Table 4. Staples modified with biotin to enable fixation.

   As in the previous experiment, the magnetic bead was attached to the inner tube using biotinylated staple, however for them to not intervene with other biotinylated staple, they had to be replaced with DNA staples with a different modifier, in this case amino modifier or the addition of NH2 and a 12 carbon intermediate. In turn, the magnetic bead should be replaced with carboxyl group coated magnetic beads.

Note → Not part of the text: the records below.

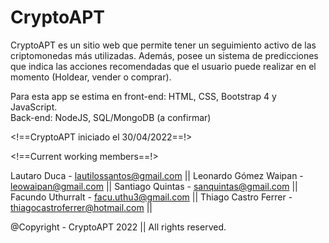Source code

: # CryptoAPT

CryptoAPT es un sitio web que permite tener un seguimiento activo de las criptomonedas más utilizadas. Además, posee un sistema de predicciones que indica las acciones recomendadas que el usuario puede realizar en el momento (Holdear, vender o comprar).

Para esta app se estima en front-end: HTML, CSS, Bootstrap 4 y JavaScript.
<br>
Back-end: NodeJS, SQL/MongoDB (a confirmar)

<!==CryptoAPT iniciado el 30/04/2022==!>

<!==Current working members==!>

Lautaro Duca - lautilossantos@gmail.com ||
Leonardo Gómez Waipan - leowaipan@gmail.com ||
Santiago Quintas - sanquintas@gmail.com ||
Facundo Uthurralt - facu.uthu3@gmail.com ||
Thiago Castro Ferrer - thiagocastroferrer@hotmail.com ||


@Copyright - CryptoAPT 2022 || All rights reserved.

Sequences of the staples are as following:

NameSequence
NH2 (199)NH2 (12C) 5’ TA AAA GAA GTT TTT TCC AGA CGT TTT 3’
NH2 (198)NH2 (12C) 5’ TT TTT TAG TAA ATG AAT TTT GTC GTC TGC CAG AG 3’
NH2 (200)NH2 (12C) 5’ TT TTT TTT AGA GGC GGT TTG AAT AGC GAG AGG CTT TTG CTT TT 3’

Table 5. Staples modified for connection to carboxyl coated magnetic beads.